◆ AIM OF THE TASK:
Extract exactly the lines from the top of the records through the line containing "with intentional delay", and keep pictures out of the copy.

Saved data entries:
════════════════════
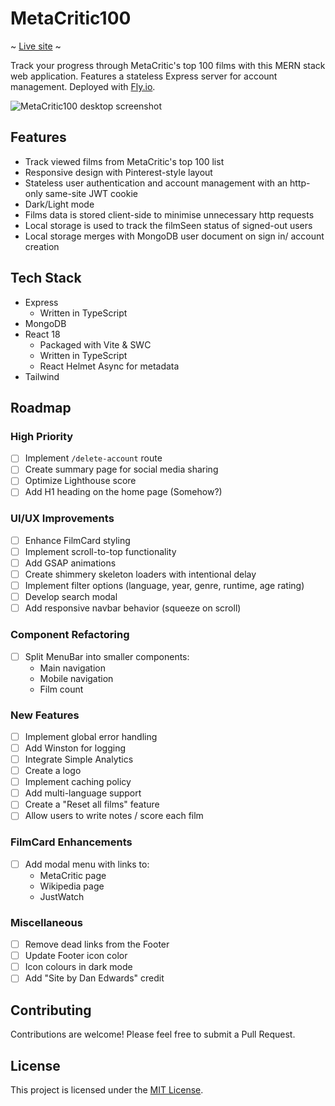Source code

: # MetaCritic100

~ [Live site](https://metacritic100.com/) ~

Track your progress through MetaCritic's top 100 films with this MERN stack web application. Features a stateless Express server for account management. Deployed with [Fly.io](https://fly.io/).

![MetaCritic100 desktop screenshot]()

## Features

-  Track viewed films from MetaCritic's top 100 list
-  Responsive design with Pinterest-style layout
-  Stateless user authentication and account management with an http-only same-site JWT cookie
-  Dark/Light mode
-  Films data is stored client-side to minimise unnecessary http requests
-  Local storage is used to track the filmSeen status of signed-out users
-  Local storage merges with MongoDB user document on sign in/ account creation

## Tech Stack

-  Express
   -  Written in TypeScript
-  MongoDB
-  React 18
   -  Packaged with Vite & SWC
   -  Written in TypeScript
   -  React Helmet Async for metadata
-  Tailwind

## Roadmap

### High Priority

-  [ ] Implement `/delete-account` route
-  [ ] Create summary page for social media sharing
-  [ ] Optimize Lighthouse score
-  [ ] Add H1 heading on the home page (Somehow?)

### UI/UX Improvements

-  [ ] Enhance FilmCard styling
-  [ ] Implement scroll-to-top functionality
-  [ ] Add GSAP animations
-  [ ] Create shimmery skeleton loaders with intentional delay
-  [ ] Implement filter options (language, year, genre, runtime, age rating)
-  [ ] Develop search modal
-  [ ] Add responsive navbar behavior (squeeze on scroll)

### Component Refactoring

-  [ ] Split MenuBar into smaller components:
   -  Main navigation
   -  Mobile navigation
   -  Film count

### New Features

-  [ ] Implement global error handling
-  [ ] Add Winston for logging
-  [ ] Integrate Simple Analytics
-  [ ] Create a logo
-  [ ] Implement caching policy
-  [ ] Add multi-language support
-  [ ] Create a "Reset all films" feature
-  [ ] Allow users to write notes / score each film

### FilmCard Enhancements

-  [ ] Add modal menu with links to:
   -  MetaCritic page
   -  Wikipedia page
   -  JustWatch

### Miscellaneous

-  [ ] Remove dead links from the Footer
-  [ ] Update Footer icon color
-  [ ] Icon colours in dark mode
-  [ ] Add "Site by Dan Edwards" credit

## Contributing

Contributions are welcome! Please feel free to submit a Pull Request.

## License

This project is licensed under the [MIT License](LICENSE).
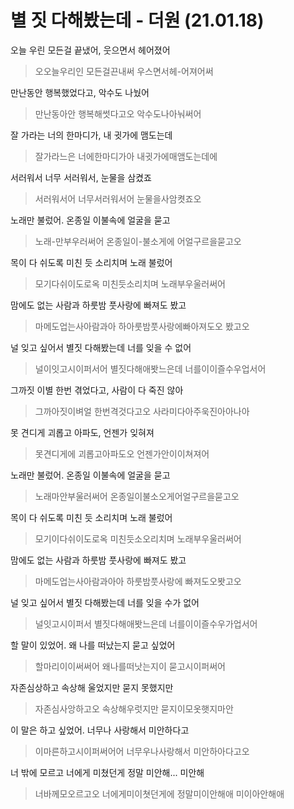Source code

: # 별 짓 다해봤는데 - 더원 (21.01.18)

오늘 우린 모든걸 끝냈어, 웃으면서 헤어졌어

> 오오늘우리인 모든걸끈내써 우스면서헤-어져어써

만난동안 행복했었다고, 악수도 나눴어

> 만난동아안 행복해썻다고오 악수도나아눠써어

잘 가라는 너의 한마디가, 내 귓가에 맴도는데

> 잘가라느은 너에한마디가아 내귓가에매앰도는데에

서러워서 너무 서러워서, 눈물을 삼켰죠

> 서러워서어 너무서러워서어 눈물을사암켯죠오

노래만 불렀어. 온종일 이불속에 얼굴을 묻고

> 노래-만부우러써어 온종일이-불소게에 어얼구르을묻고오

목이 다 쉬도록 미친 듯 소리치며 노래 불렀어

> 모기다쉬이도로옥 미친듯소리치며 노래부우울러써어

맘에도 없는 사람과 하룻밤 풋사랑에 빠져도 봤고

> 마메도업는사아람과아 하아룻밤풋사랑에빠아져도오 봤고오

널 잊고 싶어서 별짓 다해봤는데 너를 잊을 수 없어

> 널이잇고시이퍼서어 별짓다해애봣느은데 너를이이즐수우업서어

그까짓 이별 한번 겪었다고, 사람이 다 죽진 않아

> 그까아짓이벼얼 한번격것다고오 사라미다아주욱진아아나아

못 견디게 괴롭고 아파도, 언젠가 잊혀져

> 못견디게에 괴롭고아파도오 언젠가안이이쳐져어

노래만 불렀어. 온종일 이불속에 얼굴을 묻고

> 노래마안부울러써어 온종일이불소오게어얼구르을묻고오

목이 다 쉬도록 미친 듯 소리치며 노래 불렀어

> 모기이다쉬이도로옥 미친듯소오리치며 노래부우울러써어

맘에도 없는 사람과 하룻밤 풋사랑에 빠져도 봤고

> 마메도업는사아람과아아 하룻밤풋사랑에 빠져도오봣고오

널 잊고 싶어서 별짓 다해봤는데 너를 잊을 수가 없어

> 널잇고시이퍼서 별짓다해애봣느은데 너를이이즐수우가업서어

할 말이 있었어. 왜 나를 떠났는지 묻고 싶었어

> 할마리이이써써어 왜나를떠낫는지이 묻고시이퍼써어

자존심상하고 속상해 울었지만 묻지 못했지만

> 자존심사앙하고오 속상해우럿지만 묻지이모옷햇지마안

이 말은 하고 싶었어. 너무나 사랑해서 미안하다고

> 이마른하고시이퍼써어어 너무우나사랑해서 미안하아다고오

너 밖에 모르고 너에게 미쳤던게 정말 미안해... 미안해 

> 너바께모오르고오 너에게미이쳣던게에 정말미이안해애 미이아안해애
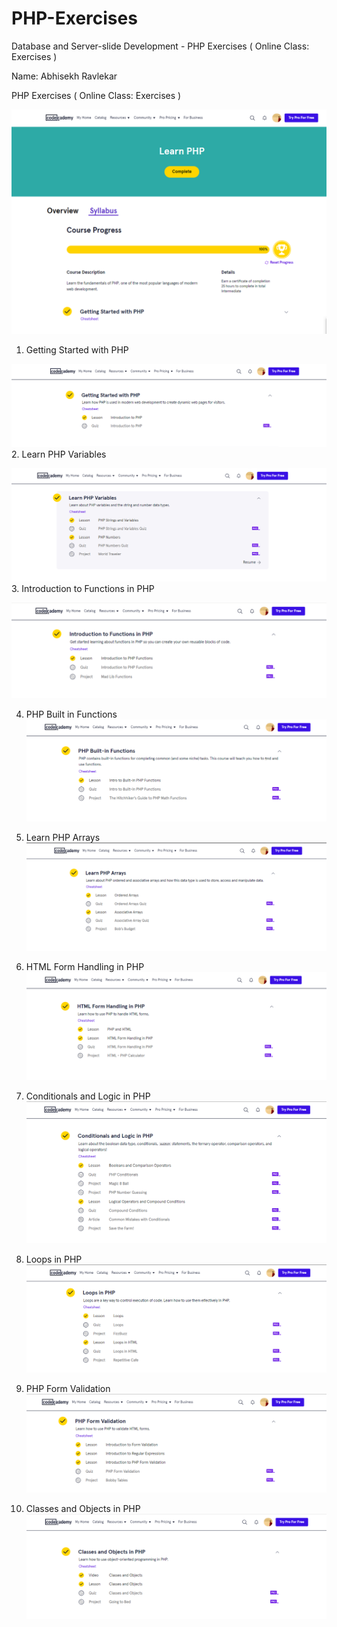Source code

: # PHP-Exercises
Database and Server-slide Development - PHP Exercises ( Online Class: Exercises )

Name: Abhisekh Ravlekar

PHP Exercises ( Online Class: Exercises )

![](PHP-exercise/01_Online-Class-Exercises.png)
1. Getting Started with PHP

![](PHP-exercise/1_Getting-Started-with-PHP.png)
2. Learn PHP Variables

![](PHP-exercise/2_Learn-PHP-Variables.png)
3. Introduction to Functions in PHP

![](PHP-exercise/3_Introduction-to-Functions-in-PHP.png)

4. PHP Built in Functions
![](PHP-exercise/4_PHP-Built-in-Functions.png)

5. Learn PHP Arrays
![](PHP-exercise/5_Learn-PHP-Arrays.png)

6. HTML Form Handling in PHP
![](PHP-exercise/6_HTML-Form-Handling-in-PHP.png)

7. Conditionals and Logic in PHP
![](PHP-exercise/7_Conditionals-and-Logic-in-PHP.png)

8. Loops in PHP
![](PHP-exercise/8_Loops-in-PHP.png)

9. PHP Form Validation
![](PHP-exercise/9_PHP-Form-Validation.png)

10. Classes and Objects in PHP
![](PHP-exercise/10_Classes-and-Objects-in-PHP.png)

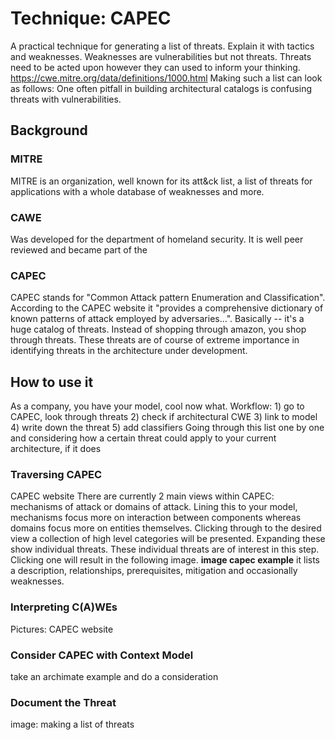 # Technique: CAPEC

A practical technique for generating a list of threats. Explain it with tactics and weaknesses. Weaknesses are vulnerabilities but not threats. Threats need to be acted upon however they can used to inform your thinking. https://cwe.mitre.org/data/definitions/1000.html Making such a list can look as follows: One often pitfall in building architectural catalogs is confusing threats with vulnerabilities.


## Background

### MITRE
MITRE is an organization, well known for its att&ck list, a list of threats for applications with a whole database of weaknesses and more.

### CAWE
Was developed for the department of homeland security. It is well peer reviewed and became part of the 

### CAPEC
CAPEC stands for "Common Attack pattern Enumeration and Classification". According to the CAPEC website it "provides a comprehensive dictionary of known patterns of attack employed by adversaries...". 
Basically -- it's a huge catalog of threats.
Instead of shopping through amazon, you shop through threats.
These threats are of course of extreme importance in identifying threats in the architecture under development.

## How to use it
As a company, you have your model, cool now what.
Workflow: 1) go to CAPEC, look through threats 2) check if architectural CWE 3) link to model 4) write down the threat 5) add classifiers
Going through this list one by one and considering how a certain threat could apply to your current architecture, if it does 

### Traversing CAPEC
CAPEC website
There are currently 2 main views within CAPEC: mechanisms of attack or domains of attack.
Lining this to your model, mechanisms focus more on interaction between components whereas domains focus more on entities themselves.
Clicking through to the desired view a collection of high level categories will be presented.
Expanding these show individual threats.
These individual threats are of interest in this step.
Clicking one will result in the following image.
**image capec example**
it lists a description, relationships, prerequisites, mitigation and occasionally weaknesses.



### Interpreting C(A)WEs
Pictures: CAPEC website

### Consider CAPEC with Context Model

take an archimate example and do a consideration

### Document the Threat

image: making a list of threats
════════════════════
◆ OUTPUT FOR THIS EXERCISE:
Source code

: # MetaCritic100

~ [Live site](https://metacritic100.com/) ~

Track your progress through MetaCritic's top 100 films with this MERN stack web application. Features a stateless Express server for account management. Deployed with [Fly.io](https://fly.io/).

![MetaCritic100 desktop screenshot]()

## Features

-  Track viewed films from MetaCritic's top 100 list
-  Responsive design with Pinterest-style layout
-  Stateless user authentication and account management with an http-only same-site JWT cookie
-  Dark/Light mode
-  Films data is stored client-side to minimise unnecessary http requests
-  Local storage is used to track the filmSeen status of signed-out users
-  Local storage merges with MongoDB user document on sign in/ account creation

## Tech Stack

-  Express
   -  Written in TypeScript
-  MongoDB
-  React 18
   -  Packaged with Vite & SWC
   -  Written in TypeScript
   -  React Helmet Async for metadata
-  Tailwind

## Roadmap

### High Priority

-  [ ] Implement `/delete-account` route
-  [ ] Create summary page for social media sharing
-  [ ] Optimize Lighthouse score
-  [ ] Add H1 heading on the home page (Somehow?)

### UI/UX Improvements

-  [ ] Enhance FilmCard styling
-  [ ] Implement scroll-to-top functionality
-  [ ] Add GSAP animations
-  [ ] Create shimmery skeleton loaders with intentional delay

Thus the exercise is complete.